Wednesday, September 22, 2010


I recently came across a fascinating new project in the robotics world that I am excited to share: They are called Roombots, and they are being developed by the Biologically Inspired Robotics Group, from the educational institution Ecole Polytechnique Federale De Lausanne. Basically, what we’re talking about here is furniture that reconfigures itself. Self-reconfiguring modular robotic machines, if we’re going to be technical. And when it’s not functioning as a piece of furniture to rest your tired feet, it can assemble itself out of the way as a random box or part of the wall.

I’m not sure about the aesthetic beauty of the first round of Roombots -  I imagine they would be pretty bulky. Unlikely they could stand against the wall with their eyes closed and not be seen. Nonetheless, this is a pretty interesting concept. No need to buy a whole furniture set - buy a few Roombots and have only the furniture you need, whenever you want to relax/recline/eat dinner/take a breather/use the toilet.

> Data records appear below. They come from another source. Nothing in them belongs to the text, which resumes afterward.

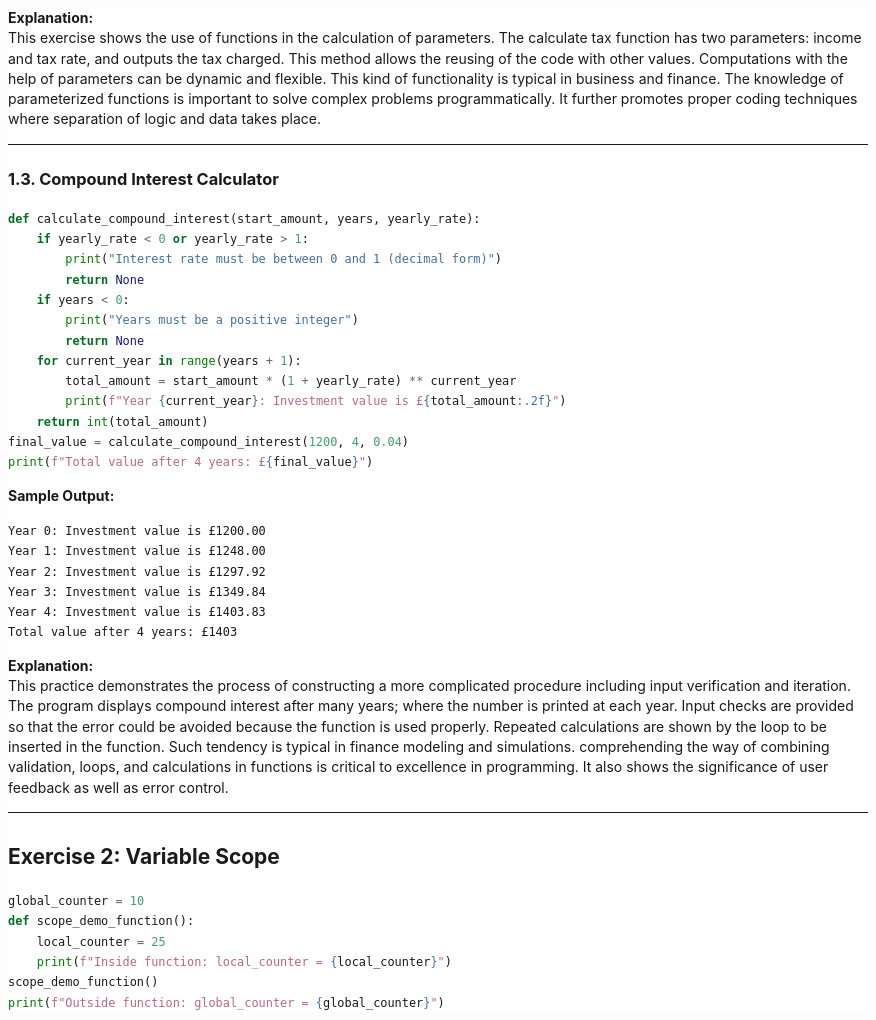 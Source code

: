 **Explanation:**  
This exercise shows the use of functions in the calculation of parameters. The calculate tax function has two parameters: income and tax rate, and outputs the tax charged. This method allows the reusing of the code with other values. Computations with the help of parameters can be dynamic and flexible. This kind of functionality is typical in business and finance. The knowledge of parameterized functions is important to solve complex problems programmatically. It further promotes proper coding techniques where separation of logic and data takes place.

---

### 1.3. Compound Interest Calculator

```python
def calculate_compound_interest(start_amount, years, yearly_rate):
    if yearly_rate < 0 or yearly_rate > 1:
        print("Interest rate must be between 0 and 1 (decimal form)")
        return None
    if years < 0:
        print("Years must be a positive integer")
        return None
    for current_year in range(years + 1):
        total_amount = start_amount * (1 + yearly_rate) ** current_year
        print(f"Year {current_year}: Investment value is £{total_amount:.2f}")
    return int(total_amount)
final_value = calculate_compound_interest(1200, 4, 0.04)
print(f"Total value after 4 years: £{final_value}")
```

**Sample Output:**
```
Year 0: Investment value is £1200.00
Year 1: Investment value is £1248.00
Year 2: Investment value is £1297.92
Year 3: Investment value is £1349.84
Year 4: Investment value is £1403.83
Total value after 4 years: £1403
```

**Explanation:**  
This practice demonstrates the process of constructing a more complicated procedure including input verification and iteration. The program displays compound interest after many years; where the number is printed at each year. Input checks are provided so that the error could be avoided because the function is used properly. Repeated calculations are shown by the loop to be inserted in the function. Such tendency is typical in finance modeling and simulations. comprehending the way of combining validation, loops, and calculations in functions is critical to excellence in programming. It also shows the significance of user feedback as well as error control.

---

## Exercise 2: Variable Scope

```python
global_counter = 10
def scope_demo_function():
    local_counter = 25
    print(f"Inside function: local_counter = {local_counter}")
scope_demo_function()
print(f"Outside function: global_counter = {global_counter}")
```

It’s looking like they may not yet be able to hand over their pieces to another Roombot if one needs to become significantly larger for it’s next trick - it might be manual for now. But, sharing robotic parts and autonomous repair is definitely in the works. They are pretty darn smart already, though  - their locomotion and store of knowledge regarding the types/shapes/sizes of furniture they can configure into would be unknown a-priori - they would learn over time, as they got familiar with their new homes, what they could and were requested to turn into. 

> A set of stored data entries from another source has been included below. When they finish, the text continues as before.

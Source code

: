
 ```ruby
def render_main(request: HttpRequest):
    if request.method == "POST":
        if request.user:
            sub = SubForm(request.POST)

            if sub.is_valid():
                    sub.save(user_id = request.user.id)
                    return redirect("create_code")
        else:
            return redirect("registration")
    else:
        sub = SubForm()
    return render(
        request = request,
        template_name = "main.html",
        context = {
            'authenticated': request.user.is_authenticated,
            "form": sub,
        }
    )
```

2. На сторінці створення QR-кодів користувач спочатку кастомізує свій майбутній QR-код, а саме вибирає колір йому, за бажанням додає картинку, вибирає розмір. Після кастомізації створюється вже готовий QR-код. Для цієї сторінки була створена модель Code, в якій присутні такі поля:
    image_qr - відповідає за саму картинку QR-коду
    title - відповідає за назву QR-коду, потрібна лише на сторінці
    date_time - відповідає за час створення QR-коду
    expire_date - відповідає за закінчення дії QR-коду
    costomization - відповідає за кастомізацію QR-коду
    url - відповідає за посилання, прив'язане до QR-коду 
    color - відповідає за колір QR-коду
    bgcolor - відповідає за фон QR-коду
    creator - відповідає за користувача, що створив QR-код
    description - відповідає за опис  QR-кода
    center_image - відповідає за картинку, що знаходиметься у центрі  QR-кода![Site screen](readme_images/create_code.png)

In conclusion: if any robots are going to develop artificial intelligence, I’m happy with it being my furniture. Besides being moody and not ‘feeling like’ being a couch one day, awareness doesn’t pose too much of a threat from my coffee table. Although, it does begin an uncomfortable thought process regarding servitude - using intelligent, aware beings as our footstools. Maybe when it gets to that stage we’re going to have to reconsider and decide how badly we need our furniture to spontaneously manifest, rather than reliably lounge around with us in our homes.